**Brief**
What you return should be the lines from the one with "- [HTML](html.md)" through the one with "find listed profitable" in the data below, reproduced exactly with both ends, and no pictures at all.

**Records provided**
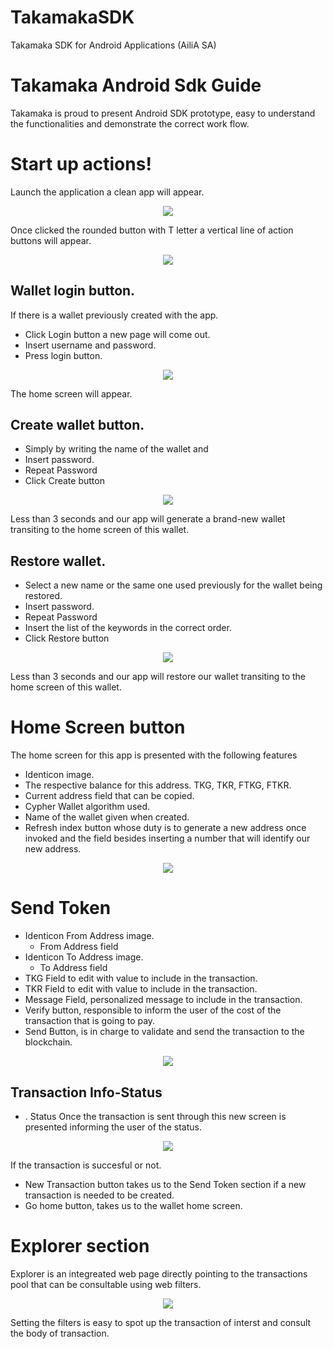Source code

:# TakamakaSDK
Takamaka SDK for Android Applications (AiliA SA)

# Takamaka Android Sdk Guide
Takamaka is proud to present Android SDK prototype, easy to understand the functionalities and demonstrate the correct work flow.

# Start up actions!
Launch the application a clean app will appear.
 
 <p align="center">
	<img src="https://downloads.takamaka.dev/FILES/AndroidSdk/fig11.jpeg" />
</p>

Once clicked the rounded button with T letter a vertical line of action buttons will appear.

 <p align="center">
	<img src="https://downloads.takamaka.dev/FILES/AndroidSdk/fig22.jpeg" />
</p>

## Wallet login button.
If there is a wallet previously created with the app. 

 - Click Login button a new page will come out.
 - Insert username and password. 
 - Press login button.



<p align="center">
	<img src="https://downloads.takamaka.dev/FILES/AndroidSdk/fig33_fix.jpeg" />
</p>
The home screen will appear.

## Create wallet button.
- Simply by writing the name of the wallet and 
- Insert password.
- Repeat Password
- Click Create button
<p align="center">
	<img src="https://downloads.takamaka.dev/FILES/AndroidSdk/fig44.jpeg" />
</p>

Less than 3 seconds and our app will generate a brand-new wallet transiting to the home screen of this wallet. 



## Restore wallet.
- Select a new name or the same one used previously for the wallet being restored.
- Insert password.
- Repeat Password
- Insert the list of the keywords in the correct order.
- Click Restore button

<p align="center">
	<img src="https://downloads.takamaka.dev/FILES/AndroidSdk/fig55.jpeg" />
</p>

Less than 3 seconds and our app will restore our wallet transiting to the home screen of this wallet.


 


# Home Screen button 
The home screen for this app is presented with the following features 

- Identicon image.
- The respective balance for this address. TKG, TKR, FTKG, FTKR.
- Current address field that can be copied.
- Cypher Wallet algorithm used.
- Name of the wallet given when created.
- Refresh index button whose duty is to generate a new address once invoked and the field besides inserting a number that will identify our new address.

<p align="center">
	<img src="https://downloads.takamaka.dev/FILES/AndroidSdk/fig66.jpeg" />
</p>

# Send Token
- Identicon From Address image.
	- From Address field
- Identicon To Address image.
	- To Address field 	
- TKG Field to edit with value to include in the transaction.
- TKR Field to edit with value to include in the transaction.
- Message Field, personalized message to include in the transaction.
- Verify button, responsible to inform the user of the cost of the transaction that is going to pay.
- Send Button, is in charge to validate and send the transaction to the blockchain.

<p align="center">
	<img src="https://downloads.takamaka.dev/FILES/AndroidSdk/fig77.jpeg" />
</p>


## Transaction Info-Status
- . Status
Once the transaction is sent through this new screen is presented informing the user of the status. 

<p align="center">
	<img src="https://downloads.takamaka.dev/FILES/AndroidSdk/fig99_fix.jpeg" />
</p>

If the transaction is succesful or not.

- New Transaction button takes us to the Send Token section if a new transaction is needed to be created.
- Go home button, takes us to the wallet home screen.

# Explorer section
Explorer is an integreated web page directly pointing to the transactions pool that can be consultable using web filters. 
<p align="center">
	<img src="https://downloads.takamaka.dev/FILES/AndroidSdk/fig88_fix.jpeg" />
</p>
Setting the filters is easy to spot up the transaction of interst and consult the body of transaction.
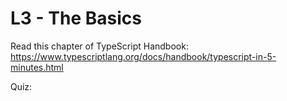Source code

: # L3 - The Basics

Read this chapter of TypeScript Handbook: https://www.typescriptlang.org/docs/handbook/typescript-in-5-minutes.html

Quiz:

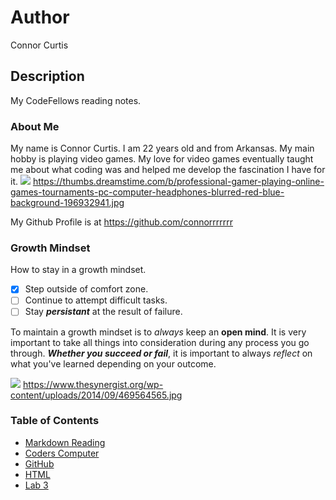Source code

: # Author
Connor Curtis

## Description
My CodeFellows reading notes.

### About Me
My name is Connor Curtis. I am 22 years old and from Arkansas. My main hobby is playing video games. My love for video games eventually taught me about what coding was and helped me develop the fascination I have for it.
![](https://thumbs.dreamstime.com/b/professional-gamer-playing-online-games-tournaments-pc-computer-headphones-blurred-red-blue-background-196932941.jpg)
https://thumbs.dreamstime.com/b/professional-gamer-playing-online-games-tournaments-pc-computer-headphones-blurred-red-blue-background-196932941.jpg

My Github Profile is at https://github.com/connorrrrrrr
### Growth Mindset
How to stay in a growth mindset.
- [x] Step outside of comfort zone.
- [ ] Continue to attempt difficult tasks.
- [ ] Stay **_persistant_** at the result of failure.

To maintain a growth mindset is to _always_ keep an **open mind**. It is very important to take all things into consideration during any process you go through. ***Whether you succeed or fail***, it is important to always _reflect_ on what you've learned depending on your outcome.

![](https://www.thesynergist.org/wp-content/uploads/2014/09/469564565.jpg)
https://www.thesynergist.org/wp-content/uploads/2014/09/469564565.jpg

### Table of Contents
- [Markdown Reading](markdown.md)
- [Coders Computer](coders_computer.md)
- [GitHub](github.md)
- [HTML](html.md)
- [Lab 3](extra.md)
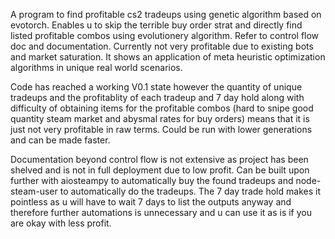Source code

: A program to find profitable cs2 tradeups using genetic algorithm based on evotorch. Enables u to skip the terrible buy order strat and directly
find listed profitable combos using evolutionery algorithm. Refer to control flow doc and documentation. Currently not very profitable due to
existing bots and market saturation. It shows an application of meta heuristic optimization algorithms in unique real world scenarios.

Code has reached a working V0.1 state however the quantity of unique tradeups and the profitablity of each tradeup and 7 day hold along with difficulty of obtaining items for the profitable combos (hard to snipe good quantity steam market and abysmal rates for buy orders) means that
it is just not very profitable in raw terms. Could be run with lower generations and can be made faster.

Documentation beyond control flow is not extensive as project has been shelved and is not in full deployment due to low profit. Can be built upon further with aiosteampy to automatically buy the found tradeups and node-steam-user to automatically do the tradeups. The 7 day trade hold makes it pointless as u will have to wait 7 days to list the outputs anyway and therefore further automations is unnecessary and u can use it as is if you are okay with less profit.
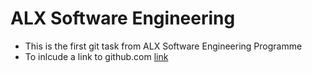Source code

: # ALX Software Engineering
* This is the first git task from ALX Software Engineering Programme
* To inlcude a link to github.com
[link](http://github.com)
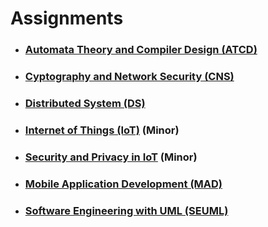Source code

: # Assignments

- ### [Automata Theory and Compiler Design (ATCD)](./assignments/automata-theory-and-compiler-design)

- ### [Cyptography and Network Security (CNS)](./assignments/cyptography-and-network-security)

- ### [Distributed System (DS)](./assignments/distributed-system)

- ### [Internet of Things (IoT)](./assignments/internet-of-things) (Minor)

- ### [Security and Privacy in IoT](./assignments/security-and-privacy-in-iot) (Minor)

- ### [Mobile Application Development (MAD)](./assignments/mobile-application-development)

- ### [Software Engineering with UML (SEUML)](./assignments/software-engineering-with-UML)

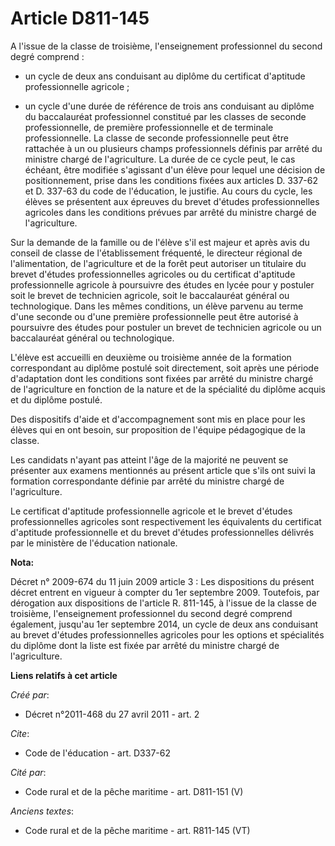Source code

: # Article D811-145

A l'issue de la classe de troisième, l'enseignement professionnel du second degré comprend :

- un cycle de deux ans conduisant au diplôme du certificat d'aptitude professionnelle agricole ;

- un cycle d'une durée de référence de trois ans conduisant au diplôme du baccalauréat professionnel constitué par les
classes de seconde professionnelle, de première professionnelle et de terminale professionnelle. La classe de seconde
professionnelle peut être rattachée à un ou plusieurs champs professionnels définis par arrêté du ministre chargé de
l'agriculture. La durée de ce cycle peut, le cas échéant, être modifiée s'agissant d'un élève pour lequel une décision de
positionnement, prise dans les conditions fixées aux articles D. 337-62 et D. 337-63 du code de l'éducation, le justifie. Au
cours du cycle, les élèves se présentent aux épreuves du brevet d'études professionnelles agricoles dans les conditions
prévues par arrêté du ministre chargé de l'agriculture. 

Sur la demande de la famille ou de l'élève s'il est majeur et après avis du conseil de classe de l'établissement fréquenté,
le directeur régional de l'alimentation, de l'agriculture et de la forêt peut autoriser un titulaire du brevet d'études
professionnelles agricoles ou du certificat d'aptitude professionnelle agricole à poursuivre des études en lycée pour y
postuler soit le brevet de technicien agricole, soit le baccalauréat général ou technologique. Dans les mêmes conditions, un
élève parvenu au terme d'une seconde ou d'une première professionnelle peut être autorisé à poursuivre des études pour
postuler un brevet de technicien agricole ou un baccalauréat général ou technologique. 

L'élève est accueilli en deuxième ou troisième année de la formation correspondant au diplôme postulé soit directement, soit
après une période d'adaptation dont les conditions sont fixées par arrêté du ministre chargé de l'agriculture en fonction de
la nature et de la spécialité du diplôme acquis et du diplôme postulé. 

Des dispositifs d'aide et d'accompagnement sont mis en place pour les élèves qui en ont besoin, sur proposition de l'équipe
pédagogique de la classe. 

Les candidats n'ayant pas atteint l'âge de la majorité ne peuvent se présenter aux examens mentionnés au présent article que
s'ils ont suivi la formation correspondante définie par arrêté du ministre chargé de l'agriculture. 

Le certificat d'aptitude professionnelle agricole et le brevet d'études professionnelles agricoles sont respectivement les
équivalents du certificat d'aptitude professionnelle et du brevet d'études professionnelles délivrés par le ministère de
l'éducation nationale.

**Nota:**

Décret n° 2009-674 du 11 juin 2009 article 3 : Les dispositions du présent décret entrent en vigueur à compter du 1er
septembre 2009. Toutefois, par dérogation aux dispositions de l'article R. 811-145, à l'issue de la classe de troisième,
l'enseignement professionnel du second degré comprend également, jusqu'au 1er septembre 2014, un cycle de deux ans conduisant
au brevet d'études professionnelles agricoles pour les options et spécialités du diplôme dont la liste est fixée par arrêté
du ministre chargé de l'agriculture.

**Liens relatifs à cet article**

_Créé par_:

  - Décret n°2011-468 du 27 avril 2011 - art. 2

_Cite_:

  - Code de l'éducation - art. D337-62

_Cité par_:

  - Code rural et de la pêche maritime - art. D811-151 (V)

_Anciens textes_:

  - Code rural et de la pêche maritime - art. R811-145 (VT)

**Exercise result**
- [HTML](html.md)
- [Lab 3](extra.md)
Source code

: A program to find profitable cs2 tradeups using genetic algorithm based on evotorch. Enables u to skip the terrible buy order strat and directly
find listed profitable combos using evolutionery algorithm. Refer to control flow doc and documentation. Currently not very profitable due to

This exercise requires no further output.